[Source records]
- Opening Delimiter -

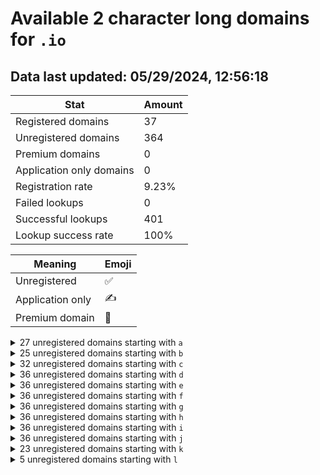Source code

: # Available 2 character long domains for `.io`

## Data last updated: 05/29/2024, 12:56:18

|Stat|Amount|
|--|--|
|Registered domains|37|
|Unregistered domains|364|
|Premium domains|0|
|Application only domains|0|
|Registration rate|9.23%|
|Failed lookups|0|
|Successful lookups|401|
|Lookup success rate|100%|


|Meaning|Emoji|
|--|--|
|Unregistered|:white_check_mark:|
|Application only|:writing_hand:|
|Premium domain|:gem:|

<details>
<summary>27 unregistered domains starting with <bold><code>a</code></bold></summary>

|Type|Domain|
|--|--|
|:white_check_mark:|`a0.io`|
|:white_check_mark:|`a1.io`|
|:white_check_mark:|`a2.io`|
|:white_check_mark:|`a3.io`|
|:white_check_mark:|`a4.io`|
|:white_check_mark:|`a5.io`|
|:white_check_mark:|`a6.io`|
|:white_check_mark:|`a7.io`|
|:white_check_mark:|`a8.io`|
|:white_check_mark:|`a9.io`|
|:white_check_mark:|`aj.io`|
|:white_check_mark:|`ak.io`|
|:white_check_mark:|`al.io`|
|:white_check_mark:|`am.io`|
|:white_check_mark:|`an.io`|
|:white_check_mark:|`ao.io`|
|:white_check_mark:|`ap.io`|
|:white_check_mark:|`aq.io`|
|:white_check_mark:|`ar.io`|
|:white_check_mark:|`as.io`|
|:white_check_mark:|`at.io`|
|:white_check_mark:|`au.io`|
|:white_check_mark:|`av.io`|
|:white_check_mark:|`aw.io`|
|:white_check_mark:|`ax.io`|
|:white_check_mark:|`ay.io`|
|:white_check_mark:|`az.io`|
</details>
<details>
<summary>25 unregistered domains starting with <bold><code>b</code></bold></summary>

|Type|Domain|
|--|--|
|:white_check_mark:|`ba.io`|
|:white_check_mark:|`bb.io`|
|:white_check_mark:|`bc.io`|
|:white_check_mark:|`bd.io`|
|:white_check_mark:|`be.io`|
|:white_check_mark:|`bf.io`|
|:white_check_mark:|`bg.io`|
|:white_check_mark:|`bh.io`|
|:white_check_mark:|`bi.io`|
|:white_check_mark:|`bj.io`|
|:white_check_mark:|`bk.io`|
|:white_check_mark:|`bl.io`|
|:white_check_mark:|`bm.io`|
|:white_check_mark:|`bn.io`|
|:white_check_mark:|`bo.io`|
|:white_check_mark:|`bp.io`|
|:white_check_mark:|`bq.io`|
|:white_check_mark:|`br.io`|
|:white_check_mark:|`bs.io`|
|:white_check_mark:|`bt.io`|
|:white_check_mark:|`bu.io`|
|:white_check_mark:|`bv.io`|
|:white_check_mark:|`bw.io`|
|:white_check_mark:|`bx.io`|
|:white_check_mark:|`by.io`|
</details>
<details>
<summary>32 unregistered domains starting with <bold><code>c</code></bold></summary>

|Type|Domain|
|--|--|
|:white_check_mark:|`c0.io`|
|:white_check_mark:|`c1.io`|
|:white_check_mark:|`c2.io`|
|:white_check_mark:|`c3.io`|
|:white_check_mark:|`c4.io`|
|:white_check_mark:|`c5.io`|
|:white_check_mark:|`c6.io`|
|:white_check_mark:|`c7.io`|
|:white_check_mark:|`c8.io`|
|:white_check_mark:|`c9.io`|
|:white_check_mark:|`ce.io`|
|:white_check_mark:|`cf.io`|
|:white_check_mark:|`cg.io`|
|:white_check_mark:|`ch.io`|
|:white_check_mark:|`ci.io`|
|:white_check_mark:|`cj.io`|
|:white_check_mark:|`ck.io`|
|:white_check_mark:|`cl.io`|
|:white_check_mark:|`cm.io`|
|:white_check_mark:|`cn.io`|
|:white_check_mark:|`co.io`|
|:white_check_mark:|`cp.io`|
|:white_check_mark:|`cq.io`|
|:white_check_mark:|`cr.io`|
|:white_check_mark:|`cs.io`|
|:white_check_mark:|`ct.io`|
|:white_check_mark:|`cu.io`|
|:white_check_mark:|`cv.io`|
|:white_check_mark:|`cw.io`|
|:white_check_mark:|`cx.io`|
|:white_check_mark:|`cy.io`|
|:white_check_mark:|`cz.io`|
</details>
<details>
<summary>36 unregistered domains starting with <bold><code>d</code></bold></summary>

|Type|Domain|
|--|--|
|:white_check_mark:|`d0.io`|
|:white_check_mark:|`d1.io`|
|:white_check_mark:|`d2.io`|
|:white_check_mark:|`d3.io`|
|:white_check_mark:|`d4.io`|
|:white_check_mark:|`d5.io`|
|:white_check_mark:|`d6.io`|
|:white_check_mark:|`d7.io`|
|:white_check_mark:|`d8.io`|
|:white_check_mark:|`d9.io`|
|:white_check_mark:|`da.io`|
|:white_check_mark:|`db.io`|
|:white_check_mark:|`dc.io`|
|:white_check_mark:|`dd.io`|
|:white_check_mark:|`de.io`|
|:white_check_mark:|`df.io`|
|:white_check_mark:|`dg.io`|
|:white_check_mark:|`dh.io`|
|:white_check_mark:|`di.io`|
|:white_check_mark:|`dj.io`|
|:white_check_mark:|`dk.io`|
|:white_check_mark:|`dl.io`|
|:white_check_mark:|`dm.io`|
|:white_check_mark:|`dn.io`|
|:white_check_mark:|`do.io`|
|:white_check_mark:|`dp.io`|
|:white_check_mark:|`dq.io`|
|:white_check_mark:|`dr.io`|
|:white_check_mark:|`ds.io`|
|:white_check_mark:|`dt.io`|
|:white_check_mark:|`du.io`|
|:white_check_mark:|`dv.io`|
|:white_check_mark:|`dw.io`|
|:white_check_mark:|`dx.io`|
|:white_check_mark:|`dy.io`|
|:white_check_mark:|`dz.io`|
</details>
<details>
<summary>36 unregistered domains starting with <bold><code>e</code></bold></summary>

|Type|Domain|
|--|--|
|:white_check_mark:|`e0.io`|
|:white_check_mark:|`e1.io`|
|:white_check_mark:|`e2.io`|
|:white_check_mark:|`e3.io`|
|:white_check_mark:|`e4.io`|
|:white_check_mark:|`e5.io`|
|:white_check_mark:|`e6.io`|
|:white_check_mark:|`e7.io`|
|:white_check_mark:|`e8.io`|
|:white_check_mark:|`e9.io`|
|:white_check_mark:|`ea.io`|
|:white_check_mark:|`eb.io`|
|:white_check_mark:|`ec.io`|
|:white_check_mark:|`ed.io`|
|:white_check_mark:|`ee.io`|
|:white_check_mark:|`ef.io`|
|:white_check_mark:|`eg.io`|
|:white_check_mark:|`eh.io`|
|:white_check_mark:|`ei.io`|
|:white_check_mark:|`ej.io`|
|:white_check_mark:|`ek.io`|
|:white_check_mark:|`el.io`|
|:white_check_mark:|`em.io`|
|:white_check_mark:|`en.io`|
|:white_check_mark:|`eo.io`|
|:white_check_mark:|`ep.io`|
|:white_check_mark:|`eq.io`|
|:white_check_mark:|`er.io`|
|:white_check_mark:|`es.io`|
|:white_check_mark:|`et.io`|
|:white_check_mark:|`eu.io`|
|:white_check_mark:|`ev.io`|
|:white_check_mark:|`ew.io`|
|:white_check_mark:|`ex.io`|
|:white_check_mark:|`ey.io`|
|:white_check_mark:|`ez.io`|
</details>
<details>
<summary>36 unregistered domains starting with <bold><code>f</code></bold></summary>

|Type|Domain|
|--|--|
|:white_check_mark:|`f0.io`|
|:white_check_mark:|`f1.io`|
|:white_check_mark:|`f2.io`|
|:white_check_mark:|`f3.io`|
|:white_check_mark:|`f4.io`|
|:white_check_mark:|`f5.io`|
|:white_check_mark:|`f6.io`|
|:white_check_mark:|`f7.io`|
|:white_check_mark:|`f8.io`|
|:white_check_mark:|`f9.io`|
|:white_check_mark:|`fa.io`|
|:white_check_mark:|`fb.io`|
|:white_check_mark:|`fc.io`|
|:white_check_mark:|`fd.io`|
|:white_check_mark:|`fe.io`|
|:white_check_mark:|`ff.io`|
|:white_check_mark:|`fg.io`|
|:white_check_mark:|`fh.io`|
|:white_check_mark:|`fi.io`|
|:white_check_mark:|`fj.io`|
|:white_check_mark:|`fk.io`|
|:white_check_mark:|`fl.io`|
|:white_check_mark:|`fm.io`|
|:white_check_mark:|`fn.io`|
|:white_check_mark:|`fo.io`|
|:white_check_mark:|`fp.io`|
|:white_check_mark:|`fq.io`|
|:white_check_mark:|`fr.io`|
|:white_check_mark:|`fs.io`|
|:white_check_mark:|`ft.io`|
|:white_check_mark:|`fu.io`|
|:white_check_mark:|`fv.io`|
|:white_check_mark:|`fw.io`|
|:white_check_mark:|`fx.io`|
|:white_check_mark:|`fy.io`|
|:white_check_mark:|`fz.io`|
</details>
<details>
<summary>36 unregistered domains starting with <bold><code>g</code></bold></summary>

|Type|Domain|
|--|--|
|:white_check_mark:|`g0.io`|
|:white_check_mark:|`g1.io`|
|:white_check_mark:|`g2.io`|
|:white_check_mark:|`g3.io`|
|:white_check_mark:|`g4.io`|
|:white_check_mark:|`g5.io`|
|:white_check_mark:|`g6.io`|
|:white_check_mark:|`g7.io`|
|:white_check_mark:|`g8.io`|
|:white_check_mark:|`g9.io`|
|:white_check_mark:|`ga.io`|
|:white_check_mark:|`gb.io`|
|:white_check_mark:|`gc.io`|
|:white_check_mark:|`gd.io`|
|:white_check_mark:|`ge.io`|
|:white_check_mark:|`gf.io`|
|:white_check_mark:|`gg.io`|
|:white_check_mark:|`gh.io`|
|:white_check_mark:|`gi.io`|
|:white_check_mark:|`gj.io`|
|:white_check_mark:|`gk.io`|
|:white_check_mark:|`gl.io`|
|:white_check_mark:|`gm.io`|
|:white_check_mark:|`gn.io`|
|:white_check_mark:|`go.io`|
|:white_check_mark:|`gp.io`|
|:white_check_mark:|`gq.io`|
|:white_check_mark:|`gr.io`|
|:white_check_mark:|`gs.io`|
|:white_check_mark:|`gt.io`|
|:white_check_mark:|`gu.io`|
|:white_check_mark:|`gv.io`|
|:white_check_mark:|`gw.io`|
|:white_check_mark:|`gx.io`|
|:white_check_mark:|`gy.io`|
|:white_check_mark:|`gz.io`|
</details>
<details>
<summary>36 unregistered domains starting with <bold><code>h</code></bold></summary>

|Type|Domain|
|--|--|
|:white_check_mark:|`h0.io`|
|:white_check_mark:|`h1.io`|
|:white_check_mark:|`h2.io`|
|:white_check_mark:|`h3.io`|
|:white_check_mark:|`h4.io`|
|:white_check_mark:|`h5.io`|
|:white_check_mark:|`h6.io`|
|:white_check_mark:|`h7.io`|
|:white_check_mark:|`h8.io`|
|:white_check_mark:|`h9.io`|
|:white_check_mark:|`ha.io`|
|:white_check_mark:|`hb.io`|
|:white_check_mark:|`hc.io`|
|:white_check_mark:|`hd.io`|
|:white_check_mark:|`he.io`|
|:white_check_mark:|`hf.io`|
|:white_check_mark:|`hg.io`|
|:white_check_mark:|`hh.io`|
|:white_check_mark:|`hi.io`|
|:white_check_mark:|`hj.io`|
|:white_check_mark:|`hk.io`|
|:white_check_mark:|`hl.io`|
|:white_check_mark:|`hm.io`|
|:white_check_mark:|`hn.io`|
|:white_check_mark:|`ho.io`|
|:white_check_mark:|`hp.io`|
|:white_check_mark:|`hq.io`|
|:white_check_mark:|`hr.io`|
|:white_check_mark:|`hs.io`|
|:white_check_mark:|`ht.io`|
|:white_check_mark:|`hu.io`|
|:white_check_mark:|`hv.io`|
|:white_check_mark:|`hw.io`|
|:white_check_mark:|`hx.io`|
|:white_check_mark:|`hy.io`|
|:white_check_mark:|`hz.io`|
</details>
<details>
<summary>36 unregistered domains starting with <bold><code>i</code></bold></summary>

|Type|Domain|
|--|--|
|:white_check_mark:|`i0.io`|
|:white_check_mark:|`i1.io`|
|:white_check_mark:|`i2.io`|
|:white_check_mark:|`i3.io`|
|:white_check_mark:|`i4.io`|
|:white_check_mark:|`i5.io`|
|:white_check_mark:|`i6.io`|
|:white_check_mark:|`i7.io`|
|:white_check_mark:|`i8.io`|
|:white_check_mark:|`i9.io`|
|:white_check_mark:|`ia.io`|
|:white_check_mark:|`ib.io`|
|:white_check_mark:|`ic.io`|
|:white_check_mark:|`id.io`|
|:white_check_mark:|`ie.io`|
|:white_check_mark:|`if.io`|
|:white_check_mark:|`ig.io`|
|:white_check_mark:|`ih.io`|
|:white_check_mark:|`ii.io`|
|:white_check_mark:|`ij.io`|
|:white_check_mark:|`ik.io`|
|:white_check_mark:|`il.io`|
|:white_check_mark:|`im.io`|
|:white_check_mark:|`in.io`|
|:white_check_mark:|`io.io`|
|:white_check_mark:|`ip.io`|
|:white_check_mark:|`iq.io`|
|:white_check_mark:|`ir.io`|
|:white_check_mark:|`is.io`|
|:white_check_mark:|`it.io`|
|:white_check_mark:|`iu.io`|
|:white_check_mark:|`iv.io`|
|:white_check_mark:|`iw.io`|
|:white_check_mark:|`ix.io`|
|:white_check_mark:|`iy.io`|
|:white_check_mark:|`iz.io`|
</details>
<details>
<summary>36 unregistered domains starting with <bold><code>j</code></bold></summary>

|Type|Domain|
|--|--|
|:white_check_mark:|`j0.io`|
|:white_check_mark:|`j1.io`|
|:white_check_mark:|`j2.io`|
|:white_check_mark:|`j3.io`|
|:white_check_mark:|`j4.io`|
|:white_check_mark:|`j5.io`|
|:white_check_mark:|`j6.io`|
|:white_check_mark:|`j7.io`|
|:white_check_mark:|`j8.io`|
|:white_check_mark:|`j9.io`|
|:white_check_mark:|`ja.io`|
|:white_check_mark:|`jb.io`|
|:white_check_mark:|`jc.io`|
|:white_check_mark:|`jd.io`|
|:white_check_mark:|`je.io`|
|:white_check_mark:|`jf.io`|
|:white_check_mark:|`jg.io`|
|:white_check_mark:|`jh.io`|
|:white_check_mark:|`ji.io`|
|:white_check_mark:|`jj.io`|
|:white_check_mark:|`jk.io`|
|:white_check_mark:|`jl.io`|
|:white_check_mark:|`jm.io`|
|:white_check_mark:|`jn.io`|
|:white_check_mark:|`jo.io`|
|:white_check_mark:|`jp.io`|
|:white_check_mark:|`jq.io`|
|:white_check_mark:|`jr.io`|
|:white_check_mark:|`js.io`|
|:white_check_mark:|`jt.io`|
|:white_check_mark:|`ju.io`|
|:white_check_mark:|`jv.io`|
|:white_check_mark:|`jw.io`|
|:white_check_mark:|`jx.io`|
|:white_check_mark:|`jy.io`|
|:white_check_mark:|`jz.io`|
</details>
<details>
<summary>23 unregistered domains starting with <bold><code>k</code></bold></summary>

|Type|Domain|
|--|--|
|:white_check_mark:|`ka.io`|
|:white_check_mark:|`kb.io`|
|:white_check_mark:|`kc.io`|
|:white_check_mark:|`kd.io`|
|:white_check_mark:|`ke.io`|
|:white_check_mark:|`kf.io`|
|:white_check_mark:|`kg.io`|
|:white_check_mark:|`kh.io`|
|:white_check_mark:|`ki.io`|
|:white_check_mark:|`kj.io`|
|:white_check_mark:|`kk.io`|
|:white_check_mark:|`kl.io`|
|:white_check_mark:|`km.io`|
|:white_check_mark:|`kn.io`|
|:white_check_mark:|`ko.io`|
|:white_check_mark:|`kp.io`|
|:white_check_mark:|`kq.io`|
|:white_check_mark:|`kr.io`|
|:white_check_mark:|`ks.io`|
|:white_check_mark:|`kt.io`|
|:white_check_mark:|`ku.io`|
|:white_check_mark:|`kv.io`|
|:white_check_mark:|`kw.io`|
</details>
<details>
<summary>5 unregistered domains starting with <bold><code>l</code></bold></summary>

|Type|Domain|
|--|--|
|:white_check_mark:|`la.io`|
|:white_check_mark:|`lb.io`|
|:white_check_mark:|`lc.io`|
|:white_check_mark:|`ld.io`|
|:white_check_mark:|`le.io`|
</details>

- Closing Delimiter -

• _Aim of the task_: The word "only" appears in some of the lines above. Copy those lines.

• _Answer space_:
|Application only domains|0|
|Application only|:writing_hand:|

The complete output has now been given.